◆ Your goal: Your task is to filter the data below down to the lines holding "kappa".

++++ Data extract

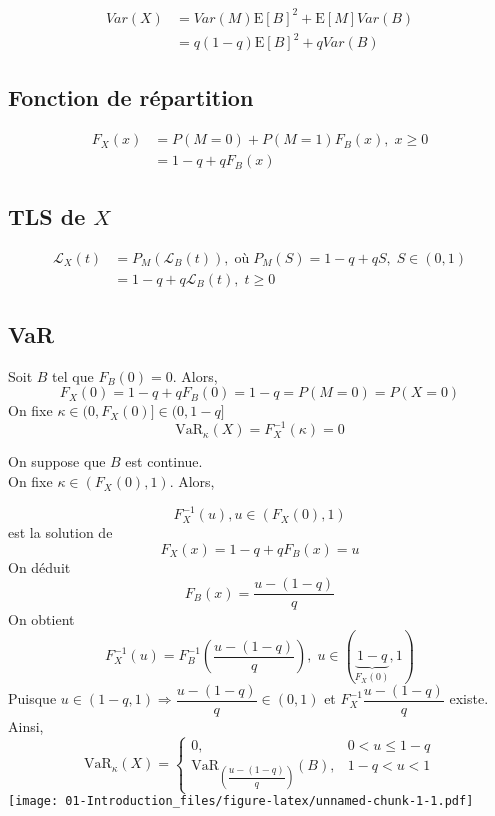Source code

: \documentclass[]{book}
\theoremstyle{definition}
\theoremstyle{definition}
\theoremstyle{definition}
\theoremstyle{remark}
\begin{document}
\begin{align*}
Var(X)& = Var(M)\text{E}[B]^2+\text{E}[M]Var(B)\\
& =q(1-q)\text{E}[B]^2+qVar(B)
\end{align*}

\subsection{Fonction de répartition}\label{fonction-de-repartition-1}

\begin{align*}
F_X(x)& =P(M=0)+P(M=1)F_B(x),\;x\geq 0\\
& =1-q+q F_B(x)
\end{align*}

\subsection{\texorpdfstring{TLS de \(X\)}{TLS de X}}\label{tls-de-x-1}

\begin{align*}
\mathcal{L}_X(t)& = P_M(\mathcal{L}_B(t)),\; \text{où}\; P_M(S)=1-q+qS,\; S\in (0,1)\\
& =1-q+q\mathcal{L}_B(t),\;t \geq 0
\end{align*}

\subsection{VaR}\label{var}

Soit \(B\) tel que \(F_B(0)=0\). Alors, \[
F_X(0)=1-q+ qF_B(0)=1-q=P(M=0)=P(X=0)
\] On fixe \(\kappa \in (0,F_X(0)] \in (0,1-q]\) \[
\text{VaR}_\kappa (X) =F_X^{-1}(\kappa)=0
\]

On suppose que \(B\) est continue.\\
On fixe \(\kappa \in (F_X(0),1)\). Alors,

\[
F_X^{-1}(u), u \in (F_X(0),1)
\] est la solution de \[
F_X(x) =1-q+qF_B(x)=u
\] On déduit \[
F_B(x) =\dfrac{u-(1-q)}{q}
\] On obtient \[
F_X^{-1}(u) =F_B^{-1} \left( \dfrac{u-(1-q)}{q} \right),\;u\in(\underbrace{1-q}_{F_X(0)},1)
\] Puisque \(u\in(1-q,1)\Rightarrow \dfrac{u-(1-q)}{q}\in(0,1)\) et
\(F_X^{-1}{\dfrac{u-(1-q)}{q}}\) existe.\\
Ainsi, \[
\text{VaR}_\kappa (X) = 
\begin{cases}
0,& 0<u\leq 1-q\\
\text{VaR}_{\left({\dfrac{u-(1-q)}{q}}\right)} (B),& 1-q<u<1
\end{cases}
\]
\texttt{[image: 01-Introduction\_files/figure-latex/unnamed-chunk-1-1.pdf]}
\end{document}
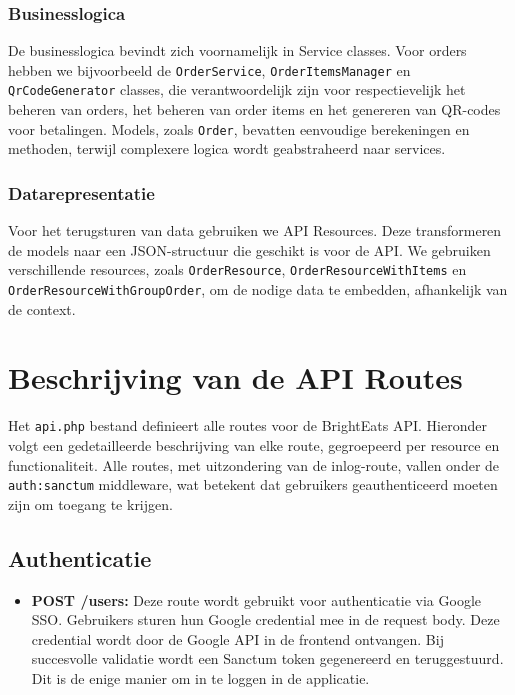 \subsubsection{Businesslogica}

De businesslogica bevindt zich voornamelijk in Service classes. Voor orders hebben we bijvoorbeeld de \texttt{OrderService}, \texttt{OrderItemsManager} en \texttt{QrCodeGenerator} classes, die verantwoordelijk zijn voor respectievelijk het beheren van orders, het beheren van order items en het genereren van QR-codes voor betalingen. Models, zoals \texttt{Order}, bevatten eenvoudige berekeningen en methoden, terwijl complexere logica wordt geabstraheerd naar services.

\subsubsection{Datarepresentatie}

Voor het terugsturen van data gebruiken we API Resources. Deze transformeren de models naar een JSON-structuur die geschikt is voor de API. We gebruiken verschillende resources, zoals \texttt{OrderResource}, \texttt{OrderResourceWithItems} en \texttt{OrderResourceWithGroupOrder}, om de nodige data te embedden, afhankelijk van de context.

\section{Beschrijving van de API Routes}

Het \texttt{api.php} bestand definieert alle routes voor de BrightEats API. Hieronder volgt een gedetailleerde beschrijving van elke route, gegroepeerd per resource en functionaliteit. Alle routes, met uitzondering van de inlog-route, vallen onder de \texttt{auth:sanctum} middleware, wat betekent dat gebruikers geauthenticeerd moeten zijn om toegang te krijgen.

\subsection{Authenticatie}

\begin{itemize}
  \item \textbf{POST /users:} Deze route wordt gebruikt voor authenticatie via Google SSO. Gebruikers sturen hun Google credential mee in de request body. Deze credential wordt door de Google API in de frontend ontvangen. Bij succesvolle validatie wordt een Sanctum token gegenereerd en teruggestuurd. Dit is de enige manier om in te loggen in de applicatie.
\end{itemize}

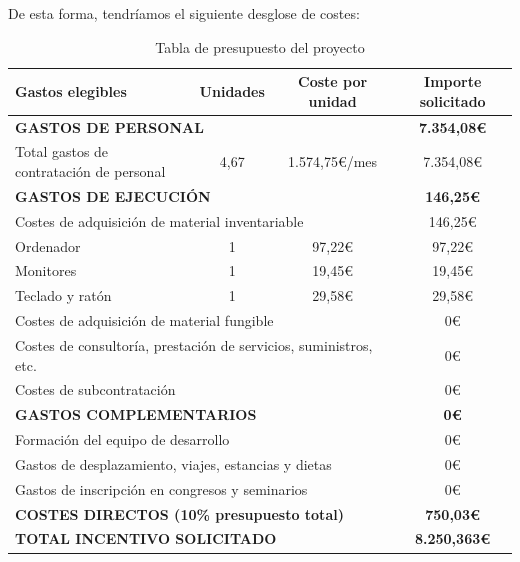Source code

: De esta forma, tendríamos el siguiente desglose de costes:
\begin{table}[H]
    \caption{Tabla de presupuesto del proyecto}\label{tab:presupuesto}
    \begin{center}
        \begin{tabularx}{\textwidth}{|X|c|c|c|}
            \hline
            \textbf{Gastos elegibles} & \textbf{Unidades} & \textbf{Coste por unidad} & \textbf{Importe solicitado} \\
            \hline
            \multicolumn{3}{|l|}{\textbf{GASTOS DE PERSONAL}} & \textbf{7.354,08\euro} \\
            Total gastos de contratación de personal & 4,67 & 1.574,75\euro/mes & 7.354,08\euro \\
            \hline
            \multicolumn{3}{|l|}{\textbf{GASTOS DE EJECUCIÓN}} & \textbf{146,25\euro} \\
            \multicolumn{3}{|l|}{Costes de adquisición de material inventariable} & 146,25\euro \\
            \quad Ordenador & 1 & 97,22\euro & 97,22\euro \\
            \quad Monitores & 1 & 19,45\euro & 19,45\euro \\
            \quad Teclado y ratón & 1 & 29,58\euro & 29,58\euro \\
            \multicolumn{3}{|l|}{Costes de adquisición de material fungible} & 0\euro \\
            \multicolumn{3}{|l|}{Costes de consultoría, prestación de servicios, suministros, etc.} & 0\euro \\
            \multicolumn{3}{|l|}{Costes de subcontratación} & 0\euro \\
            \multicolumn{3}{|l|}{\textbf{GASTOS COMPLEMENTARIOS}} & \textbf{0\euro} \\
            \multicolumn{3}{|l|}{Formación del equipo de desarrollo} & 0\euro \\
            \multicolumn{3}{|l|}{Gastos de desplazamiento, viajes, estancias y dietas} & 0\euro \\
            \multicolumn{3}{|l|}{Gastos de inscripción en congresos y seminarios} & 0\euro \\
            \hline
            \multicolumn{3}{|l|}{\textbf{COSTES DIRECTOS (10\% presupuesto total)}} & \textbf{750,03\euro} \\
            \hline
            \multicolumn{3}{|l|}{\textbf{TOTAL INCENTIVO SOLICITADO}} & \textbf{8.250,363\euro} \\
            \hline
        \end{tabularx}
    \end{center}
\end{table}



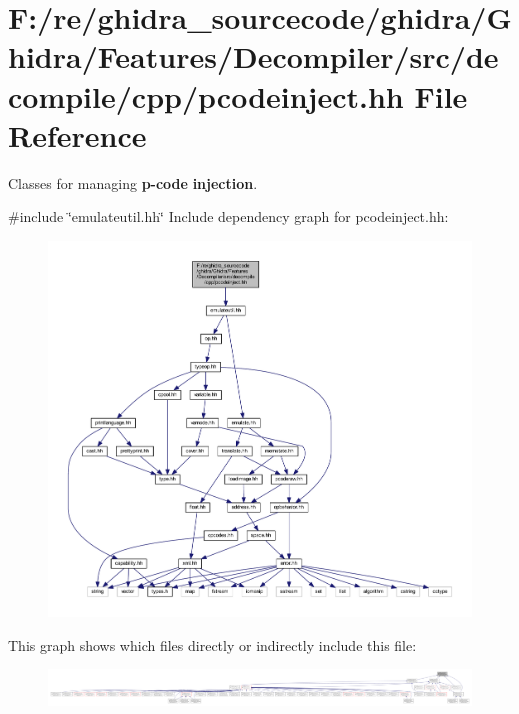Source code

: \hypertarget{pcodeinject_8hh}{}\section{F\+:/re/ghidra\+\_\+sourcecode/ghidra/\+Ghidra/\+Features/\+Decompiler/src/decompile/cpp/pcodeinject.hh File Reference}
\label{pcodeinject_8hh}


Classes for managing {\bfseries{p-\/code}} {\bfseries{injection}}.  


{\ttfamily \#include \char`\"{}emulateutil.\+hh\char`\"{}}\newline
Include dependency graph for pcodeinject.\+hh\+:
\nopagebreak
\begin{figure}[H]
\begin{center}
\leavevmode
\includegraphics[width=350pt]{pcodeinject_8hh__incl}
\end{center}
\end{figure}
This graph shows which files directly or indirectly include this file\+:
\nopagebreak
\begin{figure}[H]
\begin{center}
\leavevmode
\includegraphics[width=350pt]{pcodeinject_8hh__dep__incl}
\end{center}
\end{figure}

++++++++

◆ Answer box:
\] On fixe \(\kappa \in (0,F_X(0)] \in (0,1-q]\) \[
\text{VaR}_\kappa (X) =F_X^{-1}(\kappa)=0
On fixe \(\kappa \in (F_X(0),1)\). Alors,
\text{VaR}_\kappa (X) = 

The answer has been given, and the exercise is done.